As for the "half saucer", we honestly have never called it anything else. Even our directory structures are called half saucer. We did not even catch that it was refered to as the Intrepid in an episode!

As for the image of the AeroShuttle, I'm not sure why it ended up so dark. I may replace it with something brighter when I have the chance. Thanks for pointing it out PofSII!


----------



## ChrisW (Jan 1, 1970)

Thanks Rob - great stuff.

BTW - Did you download 8.3 yet? I just saw it listed on their site today.


----------



## nx01Rob (Mar 1, 2005)

ChrisW said:


> Thanks Rob - great stuff.
> 
> BTW - Did you download 8.3 yet? I just saw it listed on their site today.


Hey Chris! How are you? Picked up your nice box art of the NCC-1701 this weekend at the hobby shop. I had a question though: what's with all the plastic inside? Seems like a lot of excess just for a print of your work!  

But seriously....nope, I haven't dowloaded it yet. Funny that you mention it as I was told by my co-workers it was available just yesterday. Didn't get an email from Newtek about it this time. I will do it this weekend. I've been working OT on the season finally of "Lost". From one hectic show right into another. Any significant changes form 8.2? (Most of us are still using 8.0.1 at work! How funny)
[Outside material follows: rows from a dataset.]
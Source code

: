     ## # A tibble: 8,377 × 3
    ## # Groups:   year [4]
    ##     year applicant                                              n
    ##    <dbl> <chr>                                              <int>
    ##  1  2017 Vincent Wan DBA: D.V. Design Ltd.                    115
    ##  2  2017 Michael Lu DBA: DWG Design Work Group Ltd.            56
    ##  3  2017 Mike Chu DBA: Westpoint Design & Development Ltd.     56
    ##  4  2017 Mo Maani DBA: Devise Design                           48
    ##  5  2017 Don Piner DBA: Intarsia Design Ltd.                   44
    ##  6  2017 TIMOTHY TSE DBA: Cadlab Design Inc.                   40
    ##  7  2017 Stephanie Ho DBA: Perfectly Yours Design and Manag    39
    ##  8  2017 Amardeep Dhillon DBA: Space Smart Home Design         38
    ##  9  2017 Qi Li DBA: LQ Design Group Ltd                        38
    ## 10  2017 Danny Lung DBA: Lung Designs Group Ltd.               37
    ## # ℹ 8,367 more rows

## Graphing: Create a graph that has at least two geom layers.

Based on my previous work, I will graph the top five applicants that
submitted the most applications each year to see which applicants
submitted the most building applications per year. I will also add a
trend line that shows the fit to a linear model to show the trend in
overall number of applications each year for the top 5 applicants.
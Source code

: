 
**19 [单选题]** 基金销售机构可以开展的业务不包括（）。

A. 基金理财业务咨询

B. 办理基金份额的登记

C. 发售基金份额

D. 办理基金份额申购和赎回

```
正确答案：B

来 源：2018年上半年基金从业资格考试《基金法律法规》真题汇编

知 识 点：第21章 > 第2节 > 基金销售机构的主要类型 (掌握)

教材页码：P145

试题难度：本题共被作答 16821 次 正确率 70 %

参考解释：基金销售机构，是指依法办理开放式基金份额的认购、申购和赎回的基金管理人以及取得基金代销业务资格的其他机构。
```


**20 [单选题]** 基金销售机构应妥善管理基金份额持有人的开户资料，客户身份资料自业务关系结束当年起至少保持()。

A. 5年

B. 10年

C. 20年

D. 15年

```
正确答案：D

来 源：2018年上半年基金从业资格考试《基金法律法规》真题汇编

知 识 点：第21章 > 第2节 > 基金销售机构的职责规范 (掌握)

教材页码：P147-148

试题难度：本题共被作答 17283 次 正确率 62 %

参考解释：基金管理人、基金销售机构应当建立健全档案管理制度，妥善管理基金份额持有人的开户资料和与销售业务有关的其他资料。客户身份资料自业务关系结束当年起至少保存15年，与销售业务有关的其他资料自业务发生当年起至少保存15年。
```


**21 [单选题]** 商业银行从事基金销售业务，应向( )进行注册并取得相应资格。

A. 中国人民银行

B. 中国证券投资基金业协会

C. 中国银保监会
PS what's with the -A?? No bloody -A......poo.....I heard why, no need to explain...damn "Producers", there ignorance permeates every industry! :tongue:


----------



## Trek Ace (Jul 8, 2001)

I was able to play with 8.3 just briefly at NAB. Haven't downloaded it yet, either.


----------



## nx01Rob (Mar 1, 2005)

Here's something I already had on file for the Refit image requests. (OK, not orthos, but that will be later!) It was a conceptual start for a Calendar image, but I went in a different direction for the final. 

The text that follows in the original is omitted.